**What is being asked**
Could you copy all of the records below exactly as they appear?

(Available records begins)

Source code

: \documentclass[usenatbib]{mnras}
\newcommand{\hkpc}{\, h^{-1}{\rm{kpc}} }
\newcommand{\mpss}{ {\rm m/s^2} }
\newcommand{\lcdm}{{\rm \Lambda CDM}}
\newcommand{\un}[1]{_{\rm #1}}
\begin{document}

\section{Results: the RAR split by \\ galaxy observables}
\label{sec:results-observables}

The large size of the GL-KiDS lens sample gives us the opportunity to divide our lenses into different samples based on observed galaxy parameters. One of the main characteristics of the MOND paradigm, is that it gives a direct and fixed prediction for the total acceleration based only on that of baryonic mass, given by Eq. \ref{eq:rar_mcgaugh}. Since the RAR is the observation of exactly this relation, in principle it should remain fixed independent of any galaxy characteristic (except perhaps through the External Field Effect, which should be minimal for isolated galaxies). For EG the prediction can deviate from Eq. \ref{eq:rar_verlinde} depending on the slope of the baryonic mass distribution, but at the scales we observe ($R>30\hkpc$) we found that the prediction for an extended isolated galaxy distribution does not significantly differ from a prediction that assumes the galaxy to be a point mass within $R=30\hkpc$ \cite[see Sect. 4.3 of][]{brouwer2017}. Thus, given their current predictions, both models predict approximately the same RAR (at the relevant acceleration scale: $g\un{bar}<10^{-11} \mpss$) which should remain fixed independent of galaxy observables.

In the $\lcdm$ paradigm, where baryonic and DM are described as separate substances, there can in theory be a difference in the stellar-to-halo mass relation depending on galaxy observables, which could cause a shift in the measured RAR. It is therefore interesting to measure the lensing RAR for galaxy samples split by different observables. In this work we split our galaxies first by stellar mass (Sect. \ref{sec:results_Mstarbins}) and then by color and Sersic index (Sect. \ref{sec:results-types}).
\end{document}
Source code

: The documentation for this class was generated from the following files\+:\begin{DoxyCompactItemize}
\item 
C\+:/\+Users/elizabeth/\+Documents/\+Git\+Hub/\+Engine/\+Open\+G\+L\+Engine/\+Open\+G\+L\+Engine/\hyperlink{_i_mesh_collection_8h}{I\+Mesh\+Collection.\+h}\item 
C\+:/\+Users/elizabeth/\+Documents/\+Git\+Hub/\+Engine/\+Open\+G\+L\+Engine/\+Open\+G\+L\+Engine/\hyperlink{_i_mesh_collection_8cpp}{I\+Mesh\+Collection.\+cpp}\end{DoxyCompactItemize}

(Available records ends)

**Answer space**
Source code

: \documentclass[usenatbib]{mnras}
\newcommand{\hkpc}{\, h^{-1}{\rm{kpc}} }
\newcommand{\mpss}{ {\rm m/s^2} }
\newcommand{\lcdm}{{\rm \Lambda CDM}}
\newcommand{\un}[1]{_{\rm #1}}
\begin{document}

\section{Results: the RAR split by \\ galaxy observables}
\label{sec:results-observables}

The large size of the GL-KiDS lens sample gives us the opportunity to divide our lenses into different samples based on observed galaxy parameters. One of the main characteristics of the MOND paradigm, is that it gives a direct and fixed prediction for the total acceleration based only on that of baryonic mass, given by Eq. \ref{eq:rar_mcgaugh}. Since the RAR is the observation of exactly this relation, in principle it should remain fixed independent of any galaxy characteristic (except perhaps through the External Field Effect, which should be minimal for isolated galaxies). For EG the prediction can deviate from Eq. \ref{eq:rar_verlinde} depending on the slope of the baryonic mass distribution, but at the scales we observe ($R>30\hkpc$) we found that the prediction for an extended isolated galaxy distribution does not significantly differ from a prediction that assumes the galaxy to be a point mass within $R=30\hkpc$ \cite[see Sect. 4.3 of][]{brouwer2017}. Thus, given their current predictions, both models predict approximately the same RAR (at the relevant acceleration scale: $g\un{bar}<10^{-11} \mpss$) which should remain fixed independent of galaxy observables.

In the $\lcdm$ paradigm, where baryonic and DM are described as separate substances, there can in theory be a difference in the stellar-to-halo mass relation depending on galaxy observables, which could cause a shift in the measured RAR. It is therefore interesting to measure the lensing RAR for galaxy samples split by different observables. In this work we split our galaxies first by stellar mass (Sect. \ref{sec:results_Mstarbins}) and then by color and Sersic index (Sect. \ref{sec:results-types}).
\end{document}
Source code

: The documentation for this class was generated from the following files\+:\begin{DoxyCompactItemize}
\item 
C\+:/\+Users/elizabeth/\+Documents/\+Git\+Hub/\+Engine/\+Open\+G\+L\+Engine/\+Open\+G\+L\+Engine/\hyperlink{_i_mesh_collection_8h}{I\+Mesh\+Collection.\+h}\item 
C\+:/\+Users/elizabeth/\+Documents/\+Git\+Hub/\+Engine/\+Open\+G\+L\+Engine/\+Open\+G\+L\+Engine/\hyperlink{_i_mesh_collection_8cpp}{I\+Mesh\+Collection.\+cpp}\end{DoxyCompactItemize}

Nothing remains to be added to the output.